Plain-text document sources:
•••

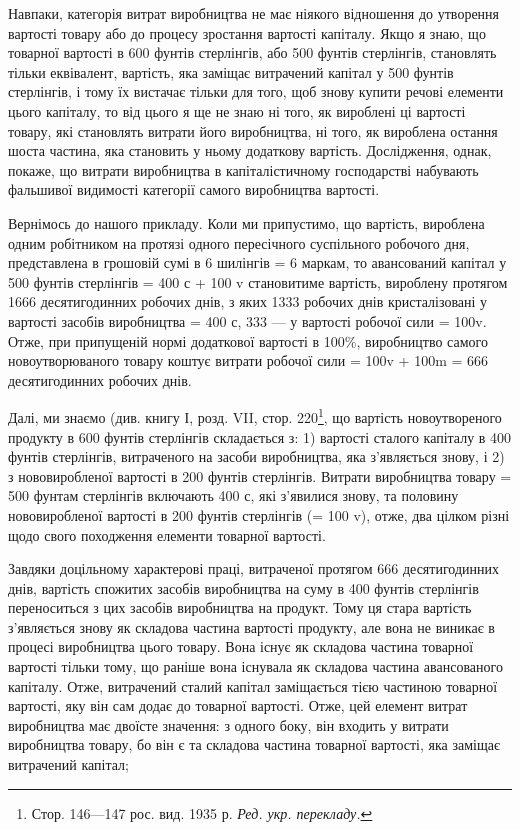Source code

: 
Навпаки, категорія витрат виробництва не має ніякого відношення
до утворення вартості товару або до процесу зростання
вартості капіталу. Якщо я знаю, що  товарної вартості
в 600 фунтів стерлінгів, або 500 фунтів стерлінгів, становлять
тільки еквівалент, вартість, яка заміщає витрачений капітал
у 500 фунтів стерлінгів, і тому їх вистачає тільки для того, щоб
знову купити речові елементи цього капіталу, то від цього
я ще не знаю ні того, як вироблені ці   вартості товару, які
становлять витрати його виробництва, ні того, як вироблена
остання шоста частина, яка становить у ньому додаткову вартість.
Дослідження, однак, покаже, що витрати виробництва в капіталістичному
господарстві набувають фальшивої видимості категорії
самого виробництва вартості.

Вернімось до нашого прикладу. Коли ми припустимо, що вартість,
вироблена одним робітником на протязі одного пересічного
суспільного робочого дня, представлена в грошовій сумі
в 6 шилінгів = 6 маркам, то авансований капітал у 500 фунтів
стерлінгів = 400 с + 100 v становитиме вартість, вироблену протягом
1666  десятигодинних робочих днів, з яких 1333  робочих
днів кристалізовані у вартості засобів виробництва = 400 с,
333   — у вартості робочої сили = 100v. Отже, при припущеній
нормі додаткової вартості в 100\%, виробництво самого новоутворюваного
товару коштує витрати робочої сили = 100v +
100m = 666   десятигодинних робочих днів.

Далі, ми знаємо (див. книгу І, розд. VII, стор. 220\footnote*{Стор. 146—147 рос. вид. 1935 р. \emph{Ред. укр. перекладу.}}, що вартість
новоутвореного продукту в 600 фунтів стерлінгів складається
з: 1) вартості сталого капіталу в 400 фунтів стерлінгів,
витраченого на засоби виробництва, яка з’являється знову, і
2) з нововиробленої вартості в 200 фунтів стерлінгів. Витрати
виробництва товару = 500 фунтам стерлінгів включають 400 с,
які з’явилися знову, та половину нововиробленої вартості в
200 фунтів стерлінгів (= 100 v), отже, два цілком різні щодо
свого походження елементи товарної вартості.

Завдяки доцільному характерові праці, витраченої протягом
666   десятигодинних днів, вартість спожитих засобів виробництва
на суму в 400 фунтів стерлінгів переноситься з цих
засобів виробництва на продукт. Тому ця стара вартість з’являється
знову як складова частина вартості продукту, але вона
не виникає в процесі виробництва цього товару. Вона існує як
складова частина товарної вартості тільки тому, що раніше вона
існувала як складова частина авансованого капіталу. Отже, витрачений
сталий капітал заміщається тією частиною товарної
вартості, яку він сам додає до товарної вартості. Отже, цей
елемент витрат виробництва має двоїсте значення: з одного боку,
він входить у витрати виробництва товару, бо він є та складова
частина товарної вартості, яка заміщає витрачений капітал;
\parbreak{}  %
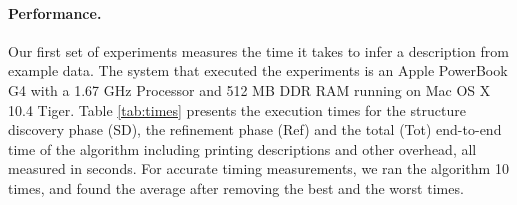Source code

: 
\paragraph*{Performance.}
Our first set of experiments measures the time it takes to infer a description
from example data.  The system that executed the experiments is an 
Apple PowerBook G4 with a 1.67 GHz Processor and 512 MB DDR RAM 
running on Mac OS X 10.4 Tiger. Table \ref{tab:times} presents the execution times
for the structure discovery phase (SD), the refinement phase (Ref) and the
total (Tot) end-to-end time of the algorithm including printing \pads{} descriptions and other 
overhead, all measured in seconds.  For accurate timing measurements, we ran the algorithm
10 times, and found the average after removing the best and the worst times.

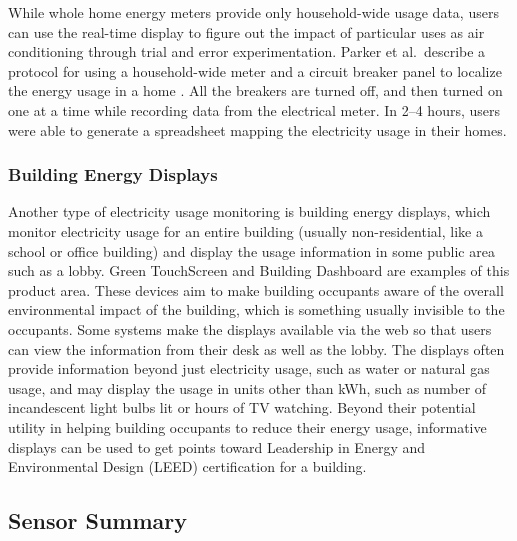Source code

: While whole home energy meters provide only household-wide usage data, users can use the real-time display to figure out the impact of particular uses as air conditioning through trial and error experimentation. Parker et al.\ describe a protocol for using a household-wide meter and a circuit breaker panel to localize the energy usage in a home \cite{Parker2006How-Much-Energy}. All the breakers are turned off, and then turned on one at a time while recording data from the electrical meter. In 2--4 hours, users were able to generate a spreadsheet mapping the electricity usage in their homes.

\subsubsection{Building Energy Displays}
\label{sec:building-energy-displays}

Another type of electricity usage monitoring is building energy displays, which monitor electricity usage for an entire building (usually non-residential, like a school or office building) and display the usage information in some public area such as a lobby. Green TouchScreen \cite{greentouchscreen} and Building Dashboard \cite{building-dashboard} are examples of this product area. These devices aim to make building occupants aware of the overall environmental impact of the building, which is something usually invisible to the occupants. Some systems make the displays available via the web so that users can view the information from their desk as well as the lobby. The displays often provide  information beyond just electricity usage, such as water or natural gas usage, and may display the usage in units other than kWh, such as number of incandescent light bulbs lit or hours of TV watching. Beyond their potential utility in helping building occupants to reduce their energy usage, informative displays can be used to get points toward Leadership in Energy and Environmental Design (LEED) certification for a building.

\subsection{Sensor Summary}

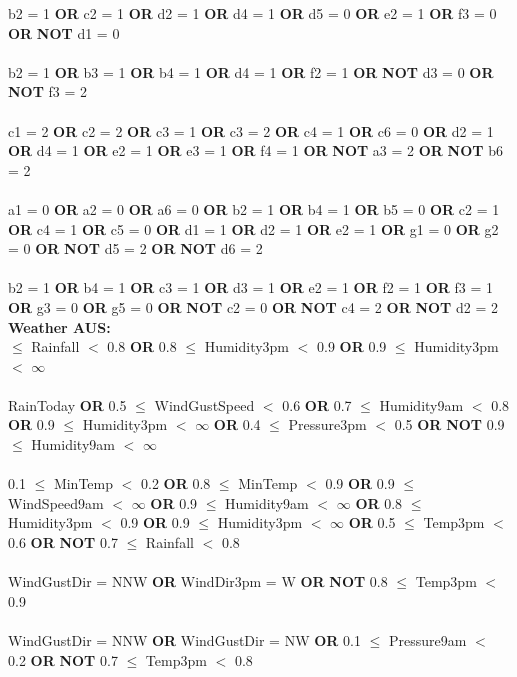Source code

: \noindent b2 = 1 \textbf{OR} c2 = 1 \textbf{OR} d2 = 1 \textbf{OR} d4 = 1 \textbf{OR} d5 = 0 \textbf{OR} e2 = 1 \textbf{OR} f3 = 0 \textbf{OR}  \textbf{NOT} d1 = 0 \\\\b2 = 1 \textbf{OR} b3 = 1 \textbf{OR} b4 = 1 \textbf{OR} d4 = 1 \textbf{OR} f2 = 1 \textbf{OR}  \textbf{NOT} d3 = 0 \textbf{OR}  \textbf{NOT} f3 = 2 \\\\c1 = 2 \textbf{OR} c2 = 2 \textbf{OR} c3 = 1 \textbf{OR} c3 = 2 \textbf{OR} c4 = 1 \textbf{OR} c6 = 0 \textbf{OR} d2 = 1 \textbf{OR} d4 = 1 \textbf{OR} e2 = 1 \textbf{OR} e3 = 1 \textbf{OR} f4 = 1 \textbf{OR}  \textbf{NOT} a3 = 2 \textbf{OR}  \textbf{NOT} b6 = 2 \\\\a1 = 0 \textbf{OR} a2 = 0 \textbf{OR} a6 = 0 \textbf{OR} b2 = 1 \textbf{OR} b4 = 1 \textbf{OR} b5 = 0 \textbf{OR} c2 = 1 \textbf{OR} c4 = 1 \textbf{OR} c5 = 0 \textbf{OR} d1 = 1 \textbf{OR} d2 = 1 \textbf{OR} e2 = 1 \textbf{OR} g1 = 0 \textbf{OR} g2 = 0 \textbf{OR}  \textbf{NOT} d5 = 2 \textbf{OR}  \textbf{NOT} d6 = 2 \\\\b2 = 1 \textbf{OR} b4 = 1 \textbf{OR} c3 = 1 \textbf{OR} d3 = 1 \textbf{OR} e2 = 1 \textbf{OR} f2 = 1 \textbf{OR} f3 = 1 \textbf{OR} g3 = 0 \textbf{OR} g5 = 0 \textbf{OR}  \textbf{NOT} c2 = 0 \textbf{OR}  \textbf{NOT} c4 = 2 \textbf{OR}  \textbf{NOT} d2 = 2 \\

\noindent \textbf{ Weather AUS: }\\

 $\le$ Rainfall $<$ 0.8 \textbf{OR} 0.8 $\le$ Humidity3pm $<$ 0.9 \textbf{OR} 0.9 $\le$ Humidity3pm $<$ $\infty$ \\\\RainToday \textbf{OR} 0.5 $\le$ WindGustSpeed $<$ 0.6 \textbf{OR} 0.7 $\le$ Humidity9am $<$ 0.8 \textbf{OR} 0.9 $\le$ Humidity3pm $<$ $\infty$ \textbf{OR} 0.4 $\le$ Pressure3pm $<$ 0.5 \textbf{OR}  \textbf{NOT} 0.9 $\le$ Humidity9am $<$ $\infty$ \\\\0.1 $\le$ MinTemp $<$ 0.2 \textbf{OR} 0.8 $\le$ MinTemp $<$ 0.9 \textbf{OR} 0.9 $\le$ WindSpeed9am $<$ $\infty$ \textbf{OR} 0.9 $\le$ Humidity9am $<$ $\infty$ \textbf{OR} 0.8 $\le$ Humidity3pm $<$ 0.9 \textbf{OR} 0.9 $\le$ Humidity3pm $<$ $\infty$ \textbf{OR} 0.5 $\le$ Temp3pm $<$ 0.6 \textbf{OR}  \textbf{NOT} 0.7 $\le$ Rainfall $<$ 0.8 \\\\WindGustDir = NNW \textbf{OR} WindDir3pm = W \textbf{OR}  \textbf{NOT} 0.8 $\le$ Temp3pm $<$ 0.9 \\\\WindGustDir = NNW \textbf{OR} WindGustDir = NW \textbf{OR} 0.1 $\le$ Pressure9am $<$ 0.2 \textbf{OR}  \textbf{NOT} 0.7 $\le$ Temp3pm $<$ 0.8 \\

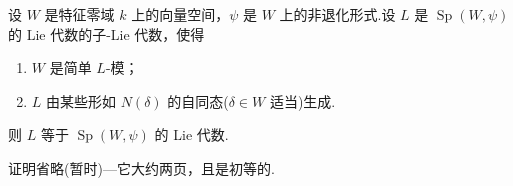 \begin{lemma}\label{lem:32.8}
设 $W$ 是特征零域 $k$ 上的向量空间，$\psi$ 是 $W$ 上的非退化形式.设 $L$ 是 $\operatorname{Sp}(W, \psi)$ 的 Lie 代数的子-Lie 代数，使得
\begin{enumerate}
  \item $W$ 是简单 $L$-模；
  \item $L$ 由某些形如 $N(\delta)$ 的自同态($\delta \in W$ 适当)生成.
\end{enumerate}
则 $L$ 等于 $\operatorname{Sp}(W, \psi)$ 的 Lie 代数.
\end{lemma}

证明省略(暂时)---它大约两页，且是初等的.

•••

PROBLEM TO WORK ON:
Could you write out, exactly as they stand, only the lines above that begin at the line with "Дослідження, однак, покаже, що" and stop after the line with "суспільного робочого дня, представлена"?

EXERCISE RESPONSE:
Дослідження, однак, покаже, що витрати виробництва в капіталістичному
господарстві набувають фальшивої видимості категорії
самого виробництва вартості.

Вернімось до нашого прикладу. Коли ми припустимо, що вартість,
вироблена одним робітником на протязі одного пересічного
суспільного робочого дня, представлена в грошовій сумі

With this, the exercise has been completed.